Spiros Bousbouras said:
Aditya said:
I am using a line of as
char recvedValues[ROWS][COLUMNS] = {'\0'};
in my code. I get a warning as near initialization for
recvedValues[0].
I am using gcc 3.4
Can anybody please explain the meaning.
Google for it... Or RTFM perhaps.
Perhaps he did Google for it. I did and the only match I
get is this thread. As for the manual does the GCC manual
explain the rationale for warnings ? As a matter of interest
does any compiler manual do that ?
Googling for the actual message, rather than for a paraphrase of it,
might have been more successful. The phrase "near initialization", as
it turns out, isn't a description of the problem, just of where in the
code the problem occurs. The OP managed to give us the piece of the
puzzle that mattered least.
In this case, though, it's likely that neither a Google search nor the
gcc documentation would have provided the explanation that's already
been given in this thread. The OP's error was not necessarily failing
to search elsewhere, it was failing to provide enough information,
specifically the *exact* code and warning message, copy-and-pasted.

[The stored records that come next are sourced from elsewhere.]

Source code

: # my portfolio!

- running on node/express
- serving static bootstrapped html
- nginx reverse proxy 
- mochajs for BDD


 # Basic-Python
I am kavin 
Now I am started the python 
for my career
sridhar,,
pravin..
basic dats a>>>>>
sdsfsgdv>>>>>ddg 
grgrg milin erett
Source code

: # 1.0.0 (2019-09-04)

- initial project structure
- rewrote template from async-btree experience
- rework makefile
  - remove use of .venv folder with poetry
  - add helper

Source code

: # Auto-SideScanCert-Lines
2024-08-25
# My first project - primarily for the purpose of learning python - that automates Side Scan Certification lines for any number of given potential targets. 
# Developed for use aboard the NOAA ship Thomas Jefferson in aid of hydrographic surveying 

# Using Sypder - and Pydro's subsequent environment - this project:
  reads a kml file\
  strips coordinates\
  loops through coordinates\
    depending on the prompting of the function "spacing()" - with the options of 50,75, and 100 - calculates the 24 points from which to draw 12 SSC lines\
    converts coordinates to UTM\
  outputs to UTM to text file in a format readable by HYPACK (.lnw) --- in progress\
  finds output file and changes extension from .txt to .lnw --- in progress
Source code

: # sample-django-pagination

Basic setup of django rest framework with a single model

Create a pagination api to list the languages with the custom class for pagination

(Ideally, he could also have mentioned that he had tried Google and
"info gcc" and not gotten an answer, but I'm not going to complain
about that. I like to see questions that are as complete as possible,
and I'll provide advice on how to ask good questions, but I'm not
going to insist that everyone must post perfect and complete questions
every time.)
As I said elsethread, I tried this code:
#define ROWS 3
#define COLUMNS 3
char recvedValues[ROWS][COLUMNS] = {'\0'};
with "gcc -Wall" and got this:
c.c:3: warning: missing braces around initializer
c.c:3: warning: (near initialization for 'recvedValues[0]')
gcc is asking for a fully braced initializer, even though it's not
necessary. That's an issue that's entirely appropriate for discussion
in comp.lang.c (and we've been discussing it in this thread).
So IMHO Mark Bluemel's response ("Google for it... Or RTFM perhaps.")
wasn't quite right -- but I'm not flaming him for that. We all make
mistakes, and the OP's question was answered.
Another thing I probably should have mentioned is that in an array
initializer with a single value, such as
... = {'\0'};
that value is not propagated to the other elements of the array.
You might expect this:
int arr[5] = { 42 };
to be equivalent to
int arr[5] = { 42, 42, 42, 42, 42 }; /* nope */
but in fact it's equivalent to this:
int arr[5] = { 42, 0, 0, 0, 0 };
Elements whose values aren't specified are set to zero. It doesn't
happen to matter for the OP's code, but since the initializer {'\0'}
does set all the elements to '\0', it would be easy to draw the wrong
conclusion. For this reason, I prefer the idiom ``{ 0 }''; it seems
slightly less misleading.
Finally, this is a good resource:
http://www.catb.org/~esr/faqs/smart-questions.html